### What to work on
Please repeat, from the entries that follow, the lines from the one containing "la poscondición en" through the one containing "Vale la pena" exactly, adding nothing.

===== Dataset extract =====

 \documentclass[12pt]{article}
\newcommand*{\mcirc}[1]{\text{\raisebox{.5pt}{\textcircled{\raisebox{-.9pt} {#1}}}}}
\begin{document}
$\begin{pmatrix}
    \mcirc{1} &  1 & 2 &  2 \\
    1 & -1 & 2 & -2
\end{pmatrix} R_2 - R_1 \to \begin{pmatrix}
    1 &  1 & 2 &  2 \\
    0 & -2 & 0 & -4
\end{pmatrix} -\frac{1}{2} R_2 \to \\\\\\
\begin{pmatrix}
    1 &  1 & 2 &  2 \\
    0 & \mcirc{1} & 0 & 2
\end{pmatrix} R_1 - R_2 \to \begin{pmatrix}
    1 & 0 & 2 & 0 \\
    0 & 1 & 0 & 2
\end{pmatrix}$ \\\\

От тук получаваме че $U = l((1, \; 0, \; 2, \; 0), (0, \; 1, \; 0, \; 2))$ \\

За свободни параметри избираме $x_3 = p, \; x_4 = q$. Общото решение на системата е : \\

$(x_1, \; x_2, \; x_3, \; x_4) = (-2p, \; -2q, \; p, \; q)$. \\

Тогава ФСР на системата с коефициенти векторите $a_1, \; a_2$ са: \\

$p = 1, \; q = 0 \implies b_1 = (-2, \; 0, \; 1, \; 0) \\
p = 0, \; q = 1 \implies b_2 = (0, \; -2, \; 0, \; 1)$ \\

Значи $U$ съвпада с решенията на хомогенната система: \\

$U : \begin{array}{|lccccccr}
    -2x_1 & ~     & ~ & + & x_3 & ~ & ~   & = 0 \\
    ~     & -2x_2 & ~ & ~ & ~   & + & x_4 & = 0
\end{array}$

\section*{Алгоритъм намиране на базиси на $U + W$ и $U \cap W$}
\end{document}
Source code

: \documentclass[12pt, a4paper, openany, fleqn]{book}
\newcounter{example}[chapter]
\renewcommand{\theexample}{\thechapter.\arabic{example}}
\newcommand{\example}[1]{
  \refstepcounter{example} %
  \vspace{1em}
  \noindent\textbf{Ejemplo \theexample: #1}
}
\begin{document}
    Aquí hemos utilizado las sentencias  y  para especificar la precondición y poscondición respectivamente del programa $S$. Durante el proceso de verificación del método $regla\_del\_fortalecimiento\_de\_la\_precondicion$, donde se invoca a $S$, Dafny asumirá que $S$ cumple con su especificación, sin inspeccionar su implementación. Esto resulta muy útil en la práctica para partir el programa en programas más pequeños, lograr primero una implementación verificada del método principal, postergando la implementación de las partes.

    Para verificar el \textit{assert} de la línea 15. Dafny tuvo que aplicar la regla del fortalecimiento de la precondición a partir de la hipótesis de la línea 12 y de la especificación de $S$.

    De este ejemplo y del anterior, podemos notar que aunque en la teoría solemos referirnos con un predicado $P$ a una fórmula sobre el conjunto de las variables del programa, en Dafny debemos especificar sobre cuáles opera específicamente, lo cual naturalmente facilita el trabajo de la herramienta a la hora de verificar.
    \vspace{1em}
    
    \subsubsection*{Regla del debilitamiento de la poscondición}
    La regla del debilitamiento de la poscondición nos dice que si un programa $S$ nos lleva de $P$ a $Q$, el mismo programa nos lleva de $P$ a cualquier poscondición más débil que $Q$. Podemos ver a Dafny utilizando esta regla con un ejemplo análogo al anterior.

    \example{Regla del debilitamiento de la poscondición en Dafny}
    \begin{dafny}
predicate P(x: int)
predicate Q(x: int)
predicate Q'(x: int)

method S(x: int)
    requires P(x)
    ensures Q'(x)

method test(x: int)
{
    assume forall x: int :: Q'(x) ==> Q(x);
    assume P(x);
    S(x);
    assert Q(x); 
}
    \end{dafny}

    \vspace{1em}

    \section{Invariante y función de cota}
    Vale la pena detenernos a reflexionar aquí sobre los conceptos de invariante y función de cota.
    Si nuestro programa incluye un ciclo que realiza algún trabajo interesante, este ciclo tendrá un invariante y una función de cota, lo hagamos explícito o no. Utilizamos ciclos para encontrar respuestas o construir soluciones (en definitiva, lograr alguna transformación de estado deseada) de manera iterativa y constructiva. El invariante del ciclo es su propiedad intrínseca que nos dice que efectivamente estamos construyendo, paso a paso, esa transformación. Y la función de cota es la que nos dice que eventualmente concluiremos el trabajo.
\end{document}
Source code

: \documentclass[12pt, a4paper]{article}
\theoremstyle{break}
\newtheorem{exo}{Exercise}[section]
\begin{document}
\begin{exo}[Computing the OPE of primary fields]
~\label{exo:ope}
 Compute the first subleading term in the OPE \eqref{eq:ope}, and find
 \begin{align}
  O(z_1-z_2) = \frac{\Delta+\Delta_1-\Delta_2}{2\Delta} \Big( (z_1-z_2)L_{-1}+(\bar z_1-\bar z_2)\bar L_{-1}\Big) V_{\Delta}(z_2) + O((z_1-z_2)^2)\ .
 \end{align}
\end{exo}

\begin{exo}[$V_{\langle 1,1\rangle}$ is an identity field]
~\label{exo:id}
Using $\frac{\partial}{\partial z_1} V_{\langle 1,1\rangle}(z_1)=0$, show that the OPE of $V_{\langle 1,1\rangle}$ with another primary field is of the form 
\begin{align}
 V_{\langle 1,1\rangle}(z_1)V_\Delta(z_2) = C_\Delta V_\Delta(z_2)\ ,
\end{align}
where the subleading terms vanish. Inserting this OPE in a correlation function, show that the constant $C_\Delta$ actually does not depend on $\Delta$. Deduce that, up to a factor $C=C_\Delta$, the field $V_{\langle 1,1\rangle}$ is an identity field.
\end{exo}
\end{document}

=====

### Solution to the exercise
    \example{Regla del debilitamiento de la poscondición en Dafny}
    \begin{dafny}
predicate P(x: int)
predicate Q(x: int)
predicate Q'(x: int)

method S(x: int)
    requires P(x)
    ensures Q'(x)

method test(x: int)
{
    assume forall x: int :: Q'(x) ==> Q(x);
    assume P(x);
    S(x);
    assert Q(x); 
}
    \end{dafny}

    \vspace{1em}

    \section{Invariante y función de cota}
    Vale la pena detenernos a reflexionar aquí sobre los conceptos de invariante y función de cota.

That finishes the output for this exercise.